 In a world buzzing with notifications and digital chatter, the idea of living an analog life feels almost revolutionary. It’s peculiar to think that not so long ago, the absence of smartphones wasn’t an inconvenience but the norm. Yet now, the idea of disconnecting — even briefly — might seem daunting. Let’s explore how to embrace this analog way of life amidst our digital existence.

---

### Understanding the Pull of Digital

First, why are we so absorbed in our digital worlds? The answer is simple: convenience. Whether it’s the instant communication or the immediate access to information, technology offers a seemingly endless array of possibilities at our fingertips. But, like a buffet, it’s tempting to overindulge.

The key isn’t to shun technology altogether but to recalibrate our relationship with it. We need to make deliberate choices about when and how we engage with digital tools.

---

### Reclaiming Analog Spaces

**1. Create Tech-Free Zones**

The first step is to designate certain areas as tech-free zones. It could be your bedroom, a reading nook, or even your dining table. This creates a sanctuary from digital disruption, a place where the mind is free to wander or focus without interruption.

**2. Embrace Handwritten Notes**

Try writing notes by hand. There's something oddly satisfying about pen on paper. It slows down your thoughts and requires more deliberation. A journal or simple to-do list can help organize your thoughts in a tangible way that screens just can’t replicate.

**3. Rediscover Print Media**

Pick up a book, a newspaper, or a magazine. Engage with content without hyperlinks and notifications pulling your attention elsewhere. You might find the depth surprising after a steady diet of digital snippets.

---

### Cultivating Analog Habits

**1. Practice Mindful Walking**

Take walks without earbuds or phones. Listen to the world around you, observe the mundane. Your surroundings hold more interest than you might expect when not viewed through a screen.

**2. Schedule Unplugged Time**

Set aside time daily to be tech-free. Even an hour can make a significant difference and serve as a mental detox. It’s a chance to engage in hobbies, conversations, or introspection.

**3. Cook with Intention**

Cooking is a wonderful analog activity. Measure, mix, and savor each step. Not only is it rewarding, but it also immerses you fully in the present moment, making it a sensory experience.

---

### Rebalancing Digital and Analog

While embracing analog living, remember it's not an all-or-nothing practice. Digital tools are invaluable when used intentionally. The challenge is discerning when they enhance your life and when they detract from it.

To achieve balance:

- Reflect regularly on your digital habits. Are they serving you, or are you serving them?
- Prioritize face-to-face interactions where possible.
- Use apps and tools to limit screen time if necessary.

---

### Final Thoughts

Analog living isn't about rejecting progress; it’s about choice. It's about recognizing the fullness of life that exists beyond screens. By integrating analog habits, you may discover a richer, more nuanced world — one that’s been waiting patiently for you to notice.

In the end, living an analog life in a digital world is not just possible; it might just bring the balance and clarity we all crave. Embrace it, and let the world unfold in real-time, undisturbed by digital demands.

Task.
For each line above that contains the word "balance", make a copy.

Task answer.
To achieve balance:
In the end, living an analog life in a digital world is not just possible; it might just bring the balance and clarity we all crave. Embrace it, and let the world unfold in real-time, undisturbed by digital demands.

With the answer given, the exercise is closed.